In Shakespeare's King Lear, the Fool's advice for those who had money was to "have more than thou showest".
Alas for Finance Minister Bill English, the Public Finance Act precludes him following the Fool's advice.
That requires him to open his books for public inspection on a regular basis.
The folly of this became apparent very soon after the opening of the Government books revealed a $1.8 billion surplus for the year past.
At the time, English said life had been easier in Deficit Lane because he could simply say "no" to every beggar who came knocking.
Since then the begging cups have been out for everything from prisons to boxing matches. Transport Minister Simon Bridges wants electric cars, Economic Development Minister Steven Joyce wants to join the space race, Conservation Minister Maggie Barry wants to hunt down every rat in town.
Each begging cup will have flow on effects. For example, English has to fund more prisons because of the growing number of prisoners.
On top of that, National is expected to announce extra police. More police equals more arrests, which equals even more prisoners. It's a vicious cycle.
Then came the news New Zealand could host its first ever WBO world title fight.
There was a request from Duco Event's Dean Lonergan for a bit of taxpayer funding to help make up the funding needed for that in sponsorship.
Fans of boxing will support it. Then there are those who will believe it is unnecessary.
It hardly meets the criteria oft-used by the Government's critics, who have adopted a child poverty measure for any spending deemed unworthy.
But political parties are in the process of putting together their Tinder profiles for their hot date with the voters in 2017.
Things such as the Parker fight affords the Government the chance to show its fun-loving side.
Since at least the days of the Roman Empire, rulers have taken it upon themselves to provide entertainment for the masses.
There was the Roman Circus Maximus - the venue for such extravaganzas as a showdown between a group of gladiators and 20 elephants.
The fate of gladiators was often determined by an Emperor's fickle thumb.
Democracy and an aversion to capital punishment rather spoiled such forms of entertainment but the Government's Major Events Fund is designed to provide a watered down version of such frivolities - such as the Rugby World Cup and America's Cup.
Economic Development Minister Steven Joyce has spelled out the circumstances in which the Government will come to Duco's party - it must be an event which would not be held in New Zealand unless the Government fronted up with the moolah.
In truth, the only criteria it has to meet is public support.
The previous Labour Government supported the Government putting money into the America's Cup.
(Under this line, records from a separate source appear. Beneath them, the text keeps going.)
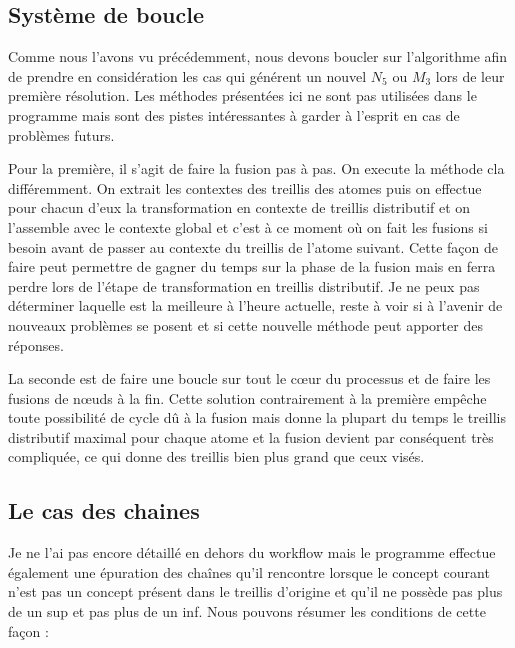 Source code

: \subsection{Système de boucle}

Comme nous l'avons vu précédemment, nous devons boucler sur l'algorithme afin de prendre en considération les cas qui générent un nouvel $N_5$ ou $M_3$ lors de leur première résolution. Les méthodes présentées ici ne sont pas utilisées dans le programme mais sont des pistes intéressantes à garder à l'esprit en cas de problèmes futurs.

\smallbreak

Pour la première, il s'agit de faire la fusion pas à pas. On execute la méthode cla différemment. On extrait les contextes des treillis des atomes puis on effectue pour chacun d'eux la transformation en contexte de treillis distributif et on l'assemble avec le contexte global et c'est à ce moment où on fait les fusions si besoin avant de passer au contexte du treillis de l'atome suivant. Cette façon de faire peut permettre de gagner du temps sur la phase de la fusion mais en ferra perdre lors de l'étape de transformation en treillis distributif. Je ne peux pas déterminer laquelle est la meilleure à l'heure actuelle, reste à voir si à l'avenir de nouveaux problèmes se posent et si cette nouvelle méthode peut apporter des réponses.

\smallbreak

La seconde est de faire une boucle sur tout le c\oe ur du processus et de faire les fusions de n\oe uds à la fin. Cette solution contrairement à la première empêche toute possibilité de cycle dû à la fusion mais donne la plupart du temps le treillis distributif maximal pour chaque atome et la fusion devient par conséquent très compliquée, ce qui donne des treillis bien plus grand que ceux visés.

\subsection{Le cas des chaines}

Je ne l'ai pas encore détaillé en dehors du workflow mais le programme effectue également une épuration des chaînes qu'il rencontre lorsque le concept courant n'est pas un concept présent dans le treillis d'origine et qu'il ne possède pas plus de un sup et pas plus de un inf. Nous pouvons résumer les conditions de cette façon :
At the time, the National Opposition were not fans.
They became avid fans a bit later on when they were in Government - not least because now it was them rather than Labour who would enjoy the photo ops on offer.
But the America's Cup was held over a long period.
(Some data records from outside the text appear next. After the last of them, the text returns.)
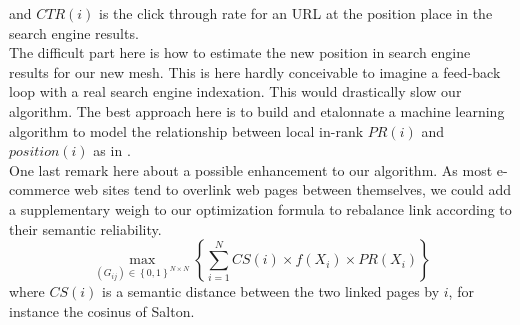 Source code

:\documentclass{iSWAGArticle}
\begin{document}
  and $CTR\left(i\right)$ is the click through rate for an URL at the position place in the search engine results.
  \\\newline
  The difficult part here is how to estimate the new position in search engine results for our new mesh.
  This is here hardly conceivable to imagine a feed-back loop with a real search engine indexation. This would drastically
  slow our algorithm. The best approach here is to build and etalonnate a machine learning algorithm to model the relationship between local in-rank $PR\left(i\right)$
  and $position(i)$ as in \cite{learning_to_rank}.
  \\\newline
  One last remark here about a possible enhancement to our algorithm. As most e-commerce web sites tend to overlink web pages between themselves, 
  we could add a supplementary weigh to our optimization formula to rebalance link according to their semantic reliability.
  \begin{equation}
  \max_{\left(G_{ij}\right)  \in \left\{0,1\right\}^{N\times N}}\left\{ \sum^{N}_{i=1} CS\left(i\right)\times f\left(X_i\right)\times PR(X_i)\right\}
  \end{equation}
  where $CS(i)$ is a semantic distance between the two linked pages by $i$, for instance the cosinus of Salton. 
\end{document}
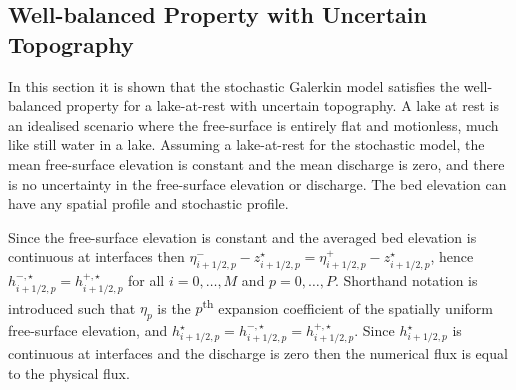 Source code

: \subsection{Well-balanced Property with Uncertain Topography}

In this section it is shown that the stochastic Galerkin model satisfies the well-balanced property for a lake-at-rest with uncertain topography.
A lake at rest is an idealised scenario where the free-surface is entirely flat and motionless, much like still water in a lake.
Assuming a lake-at-rest for the stochastic model, the mean free-surface elevation is constant and the mean discharge is zero, and there is no uncertainty in the free-surface elevation or discharge.
The bed elevation can have any spatial profile and stochastic profile.

Since the free-surface elevation is constant and the averaged bed elevation is continuous at interfaces then $\eta_{i+1/2,p}^- - z^\star_{i+1/2,p} = \eta_{i+1/2,p}^+ - z^\star_{i+1/2,p}$, hence $h^{-,\star}_{i+1/2,p} = h^{+,\star}_{i+1/2,p}$ for all $i = 0, \ldots, M$ and $p = 0, \ldots, P$.
Shorthand notation is introduced such that
$\eta_p$ is the $p$\textsuperscript{th} expansion coefficient of the spatially uniform free-surface elevation, and
$h^\star_{i+1/2,p} = h^{-,\star}_{i+1/2,p} = h^{+,\star}_{i+1/2,p}$.
Since $h^\star_{i+1/2,p}$ is continuous at interfaces and the discharge is zero then the numerical flux is equal to the physical flux.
A boxing match can be over in the space of one big punch and it costs $50 a pop to watch it on Sky - hardly a price at which the masses can enjoy it.
English, meanwhile, may also be bracing himself for a further attempt to raid the kitty - for the Prime Minister's own plane after the air force travel woes that beset his trip to India.
The Opposition would be delighted if that was the case. They are even tacitly egging him on. Labour's David Shearer has questioned whether the Prime Minister should have to rely on the Defence Force and NZ First's Ron Mark has even suggested Key should invest in an Airbus 320 instead of relying on the air force 757s.
It might make practical sense. Many leaders of other countries have their own dedicated air transport.
But given Key is now in his third term and seeking a fourth, spending up large on his very own jet would mean King Lear's was not the only fool.